Proposals received by NSF are assigned to the appropriate NSF program for acknowledgement and, if they meet NSF requirements, for review. All proposals are carefully reviewed by a scientist, engineer, or educator serving as an NSF Program Officer, and usually by three to ten other persons outside NSF either as ad hoc reviewers, panelists, or both, who are experts in the particular fields represented by the proposal. These reviewers are selected by Program Officers charged with oversight of the review process. Proposers are invited to suggest names of persons they believe are especially well qualified to review the proposal and/or persons they would prefer not review the proposal. These suggestions may serve as one source in the reviewer selection process at the Program Officer's discretion. Submission of such names, however, is optional. Care is taken to ensure that reviewers have no conflicts of interest with the proposal. In addition, Program Officers may obtain comments from site visits before recommending final action on proposals. Senior NSF staff further review recommendations for awards. A flowchart that depicts the entire NSF proposal and award process (and associated timeline) is included in the GPG as Exhibit III-1.

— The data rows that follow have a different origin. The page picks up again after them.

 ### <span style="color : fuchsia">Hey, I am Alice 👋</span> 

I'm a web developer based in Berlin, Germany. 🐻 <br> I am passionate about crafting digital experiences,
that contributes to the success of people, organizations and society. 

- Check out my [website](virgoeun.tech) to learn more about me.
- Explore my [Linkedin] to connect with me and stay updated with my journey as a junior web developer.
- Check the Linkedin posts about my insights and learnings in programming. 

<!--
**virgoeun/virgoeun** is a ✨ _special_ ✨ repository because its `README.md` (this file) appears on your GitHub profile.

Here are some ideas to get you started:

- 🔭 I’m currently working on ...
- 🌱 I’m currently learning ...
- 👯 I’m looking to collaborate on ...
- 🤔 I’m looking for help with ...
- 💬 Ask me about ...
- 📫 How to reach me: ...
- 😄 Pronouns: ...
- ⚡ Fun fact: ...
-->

A comprehensive description of the Foundation's merit review process is available on the NSF website at: http://nsf.gov/bfa/dias/policy/merit_review/.

Proposers should also be aware of core strategies that are essential to the fulfillment of NSF's mission, as articulated in Investing in Science, Engineering, and Education for the Nation's Future: NSF Strategic Plan for 2014-2018. These strategies are integrated in the program planning and implementation process, of which proposal review is one part. NSF's mission is particularly well-implemented through the integration of research and education and broadening participation in NSF programs, projects, and activities.

One of the strategic objectives in support of NSF’s mission is to foster integration of research and education through the programs, projects, and activities it supports at academic and research institutions. These institutions must recruit, train, and prepare a diverse STEM workforce to advance the frontiers of science and participate in the U.S. technology-based economy. NSF's contribution to the national innovation ecosystem is to provide cutting-edge research under the guidance of the Nation’s most creative scientists and engineers. NSF also supports development of a strong science, technology, engineering, and mathematics (STEM) workforce by investing in building the knowledge that informs improvements in STEM teaching and learning.

NSF's mission calls for the broadening of opportunities and expanding participation of groups, institutions, and geographic regions that are underrepresented in STEM disciplines, which is essential to the health and vitality of science and engineering. NSF is committed to this principle of diversity and deems it central to the programs, projects, and activities it considers and supports.

A. Merit Review Principles and Criteria

The National Science Foundation strives to invest in a robust and diverse portfolio of projects that creates new knowledge and enables breakthroughs in understanding across all areas of science and engineering research and education. To identify which projects to support, NSF relies on a merit review process that incorporates consideration of both the technical aspects of a proposed project and its potential to contribute more broadly to advancing NSF's mission "to promote the progress of science; to advance the national health, prosperity, and welfare; to secure the national defense; and for other purposes." NSF makes every effort to conduct a fair, competitive, transparent merit review process for the selection of projects.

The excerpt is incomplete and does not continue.